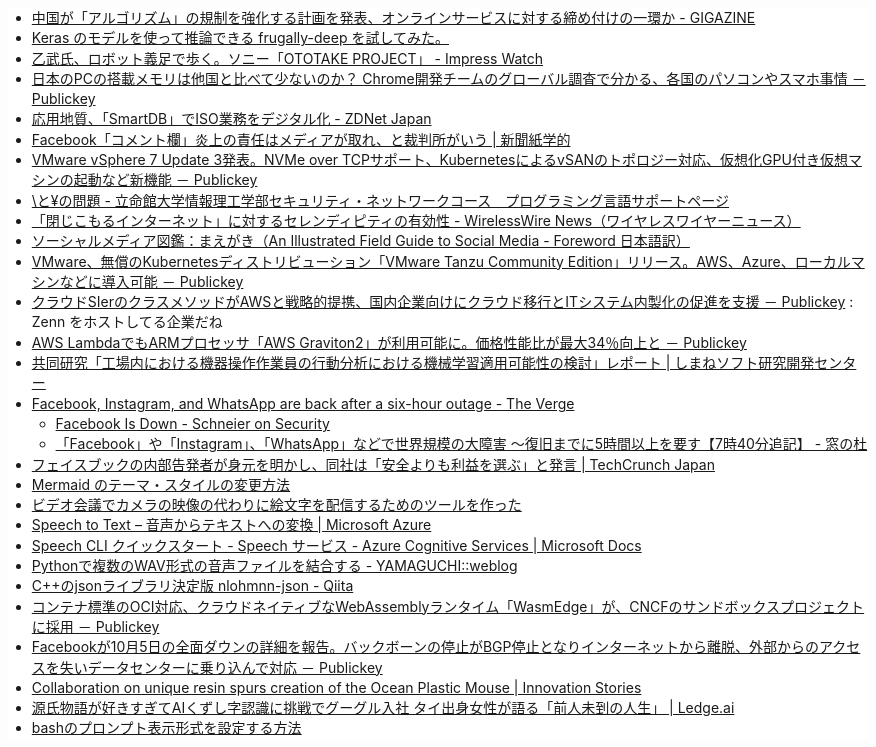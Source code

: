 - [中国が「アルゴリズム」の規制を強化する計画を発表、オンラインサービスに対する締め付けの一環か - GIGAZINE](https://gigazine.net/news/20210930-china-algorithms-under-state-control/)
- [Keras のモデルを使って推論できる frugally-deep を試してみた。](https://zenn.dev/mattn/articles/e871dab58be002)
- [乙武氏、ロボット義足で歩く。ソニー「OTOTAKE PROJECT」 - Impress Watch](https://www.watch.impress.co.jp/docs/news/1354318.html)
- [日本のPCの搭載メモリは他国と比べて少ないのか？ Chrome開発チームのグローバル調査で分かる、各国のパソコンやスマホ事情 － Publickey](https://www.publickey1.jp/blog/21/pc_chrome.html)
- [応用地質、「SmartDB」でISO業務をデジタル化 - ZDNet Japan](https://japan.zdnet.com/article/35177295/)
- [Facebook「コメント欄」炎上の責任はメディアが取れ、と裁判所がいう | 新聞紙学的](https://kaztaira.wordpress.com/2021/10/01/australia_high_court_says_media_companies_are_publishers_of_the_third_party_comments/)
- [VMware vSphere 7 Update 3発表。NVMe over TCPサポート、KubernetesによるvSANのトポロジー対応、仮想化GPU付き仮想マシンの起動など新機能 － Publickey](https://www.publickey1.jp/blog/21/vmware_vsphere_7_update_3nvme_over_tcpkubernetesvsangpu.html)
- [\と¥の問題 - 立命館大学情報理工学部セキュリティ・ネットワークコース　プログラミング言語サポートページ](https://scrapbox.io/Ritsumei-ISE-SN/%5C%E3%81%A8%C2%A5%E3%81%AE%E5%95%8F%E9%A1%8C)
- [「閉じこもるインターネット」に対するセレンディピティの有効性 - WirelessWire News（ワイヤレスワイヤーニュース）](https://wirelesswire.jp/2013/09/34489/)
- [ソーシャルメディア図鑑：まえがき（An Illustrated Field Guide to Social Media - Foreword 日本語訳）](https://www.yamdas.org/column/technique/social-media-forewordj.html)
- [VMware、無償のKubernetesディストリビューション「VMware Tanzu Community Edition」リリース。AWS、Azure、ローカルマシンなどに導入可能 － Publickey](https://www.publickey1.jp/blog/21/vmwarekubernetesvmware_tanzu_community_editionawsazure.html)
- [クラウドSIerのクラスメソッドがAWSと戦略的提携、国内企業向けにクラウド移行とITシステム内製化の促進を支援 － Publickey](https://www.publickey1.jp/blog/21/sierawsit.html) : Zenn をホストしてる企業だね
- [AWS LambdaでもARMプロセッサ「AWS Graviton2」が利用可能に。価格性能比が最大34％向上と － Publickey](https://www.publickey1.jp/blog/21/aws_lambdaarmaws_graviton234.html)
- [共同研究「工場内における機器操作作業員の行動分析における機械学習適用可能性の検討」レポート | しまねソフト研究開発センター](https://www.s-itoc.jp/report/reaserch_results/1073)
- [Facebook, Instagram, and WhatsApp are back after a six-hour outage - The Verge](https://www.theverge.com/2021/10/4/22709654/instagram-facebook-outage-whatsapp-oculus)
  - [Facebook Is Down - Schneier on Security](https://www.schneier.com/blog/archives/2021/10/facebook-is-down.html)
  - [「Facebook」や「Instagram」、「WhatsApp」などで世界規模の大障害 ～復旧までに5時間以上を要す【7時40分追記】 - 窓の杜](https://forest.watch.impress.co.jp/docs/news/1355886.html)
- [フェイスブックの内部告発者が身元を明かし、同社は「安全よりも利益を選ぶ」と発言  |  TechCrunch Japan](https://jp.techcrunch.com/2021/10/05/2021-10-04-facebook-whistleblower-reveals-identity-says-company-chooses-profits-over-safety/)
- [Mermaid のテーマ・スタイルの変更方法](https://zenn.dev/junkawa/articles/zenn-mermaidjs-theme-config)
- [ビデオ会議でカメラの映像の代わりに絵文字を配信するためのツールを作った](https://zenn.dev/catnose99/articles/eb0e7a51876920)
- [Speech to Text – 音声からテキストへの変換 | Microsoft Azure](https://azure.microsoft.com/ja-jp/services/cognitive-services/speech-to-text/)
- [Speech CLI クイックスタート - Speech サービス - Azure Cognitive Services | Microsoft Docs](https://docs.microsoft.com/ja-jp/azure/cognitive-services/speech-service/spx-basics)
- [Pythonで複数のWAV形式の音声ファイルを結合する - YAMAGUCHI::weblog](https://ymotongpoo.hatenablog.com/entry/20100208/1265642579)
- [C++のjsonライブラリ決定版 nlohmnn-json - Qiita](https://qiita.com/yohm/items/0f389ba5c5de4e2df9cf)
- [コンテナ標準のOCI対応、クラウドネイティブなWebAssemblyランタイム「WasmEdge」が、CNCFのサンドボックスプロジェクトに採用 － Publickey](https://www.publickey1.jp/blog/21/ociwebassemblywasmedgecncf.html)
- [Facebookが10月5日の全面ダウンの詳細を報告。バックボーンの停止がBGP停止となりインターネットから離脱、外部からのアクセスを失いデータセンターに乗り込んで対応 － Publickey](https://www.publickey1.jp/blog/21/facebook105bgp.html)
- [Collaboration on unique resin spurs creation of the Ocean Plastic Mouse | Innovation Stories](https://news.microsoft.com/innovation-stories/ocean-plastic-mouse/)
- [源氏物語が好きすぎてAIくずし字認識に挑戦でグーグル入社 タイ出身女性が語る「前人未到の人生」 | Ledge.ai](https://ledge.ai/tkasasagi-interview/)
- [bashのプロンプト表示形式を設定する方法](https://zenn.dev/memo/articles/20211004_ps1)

==

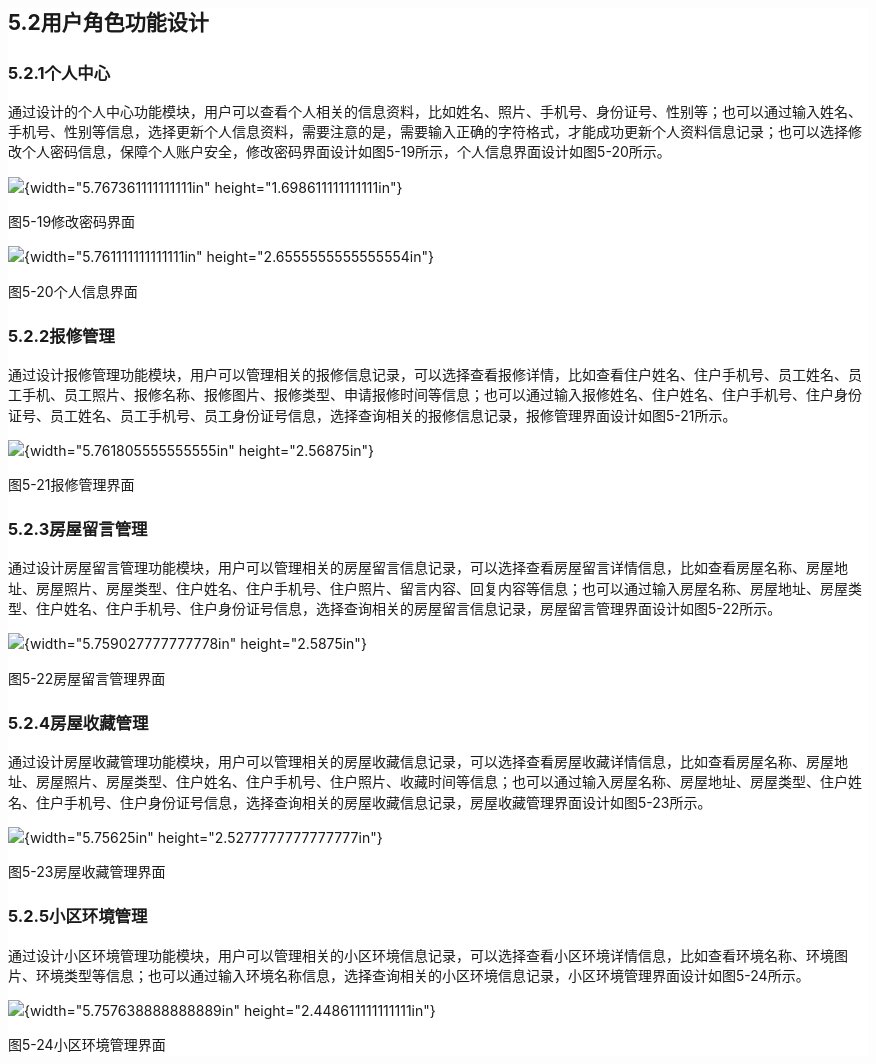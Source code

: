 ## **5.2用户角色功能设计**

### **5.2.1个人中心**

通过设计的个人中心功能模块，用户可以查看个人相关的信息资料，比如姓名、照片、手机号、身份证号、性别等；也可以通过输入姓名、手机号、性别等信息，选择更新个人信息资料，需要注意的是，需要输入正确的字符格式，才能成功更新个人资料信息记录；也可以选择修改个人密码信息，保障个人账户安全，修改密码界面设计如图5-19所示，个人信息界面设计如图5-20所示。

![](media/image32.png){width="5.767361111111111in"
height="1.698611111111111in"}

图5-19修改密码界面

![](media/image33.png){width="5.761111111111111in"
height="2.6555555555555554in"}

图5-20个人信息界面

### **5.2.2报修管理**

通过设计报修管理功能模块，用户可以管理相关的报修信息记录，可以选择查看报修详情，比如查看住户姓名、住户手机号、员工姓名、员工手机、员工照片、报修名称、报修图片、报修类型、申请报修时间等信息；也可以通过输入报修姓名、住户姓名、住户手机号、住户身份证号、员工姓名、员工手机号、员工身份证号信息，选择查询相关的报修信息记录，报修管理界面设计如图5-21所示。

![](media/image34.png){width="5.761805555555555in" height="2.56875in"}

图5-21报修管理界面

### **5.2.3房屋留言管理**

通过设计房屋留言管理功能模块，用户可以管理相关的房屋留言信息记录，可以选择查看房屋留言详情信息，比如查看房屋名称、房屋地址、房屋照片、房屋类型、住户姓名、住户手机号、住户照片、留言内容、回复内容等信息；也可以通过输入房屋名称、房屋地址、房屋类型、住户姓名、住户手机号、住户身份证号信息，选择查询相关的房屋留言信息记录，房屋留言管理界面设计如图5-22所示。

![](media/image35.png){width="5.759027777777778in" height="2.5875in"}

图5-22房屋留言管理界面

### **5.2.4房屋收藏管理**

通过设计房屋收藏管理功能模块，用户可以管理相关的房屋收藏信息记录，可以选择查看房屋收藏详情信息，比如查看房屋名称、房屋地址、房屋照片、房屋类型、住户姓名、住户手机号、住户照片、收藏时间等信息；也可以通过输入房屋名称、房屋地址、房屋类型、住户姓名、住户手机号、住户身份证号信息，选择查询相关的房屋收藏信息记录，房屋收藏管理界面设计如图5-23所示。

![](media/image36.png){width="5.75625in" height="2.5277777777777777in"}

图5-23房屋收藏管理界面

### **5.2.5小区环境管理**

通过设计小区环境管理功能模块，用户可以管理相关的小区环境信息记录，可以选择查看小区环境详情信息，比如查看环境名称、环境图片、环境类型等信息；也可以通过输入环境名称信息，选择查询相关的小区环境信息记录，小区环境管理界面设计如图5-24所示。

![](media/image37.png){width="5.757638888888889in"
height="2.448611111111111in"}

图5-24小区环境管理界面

* * *

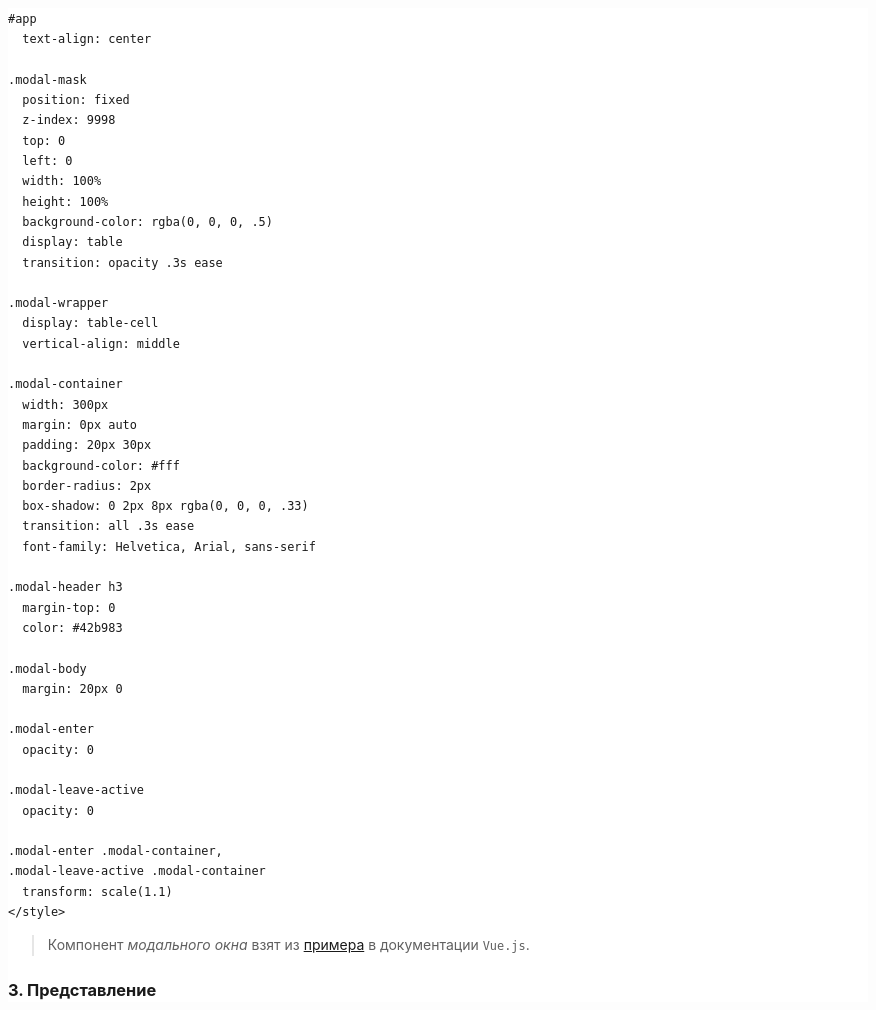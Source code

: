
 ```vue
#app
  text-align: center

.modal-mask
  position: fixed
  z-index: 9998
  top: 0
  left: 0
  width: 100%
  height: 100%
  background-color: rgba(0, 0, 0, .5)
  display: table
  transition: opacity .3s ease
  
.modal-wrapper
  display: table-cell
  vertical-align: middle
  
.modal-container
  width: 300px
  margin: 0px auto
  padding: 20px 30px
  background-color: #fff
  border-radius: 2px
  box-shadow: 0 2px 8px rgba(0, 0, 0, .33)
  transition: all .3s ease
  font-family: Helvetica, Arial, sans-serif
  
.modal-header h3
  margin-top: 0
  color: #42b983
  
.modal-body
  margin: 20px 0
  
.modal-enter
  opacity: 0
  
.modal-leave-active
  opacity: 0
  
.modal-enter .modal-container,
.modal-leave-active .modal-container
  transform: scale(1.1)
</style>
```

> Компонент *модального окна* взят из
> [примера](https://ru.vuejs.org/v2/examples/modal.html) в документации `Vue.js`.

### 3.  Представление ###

WORK TASK> Search the records for the word "container", then list every line that has it.

THE ANSWER>
.modal-container
.modal-enter .modal-container,
.modal-leave-active .modal-container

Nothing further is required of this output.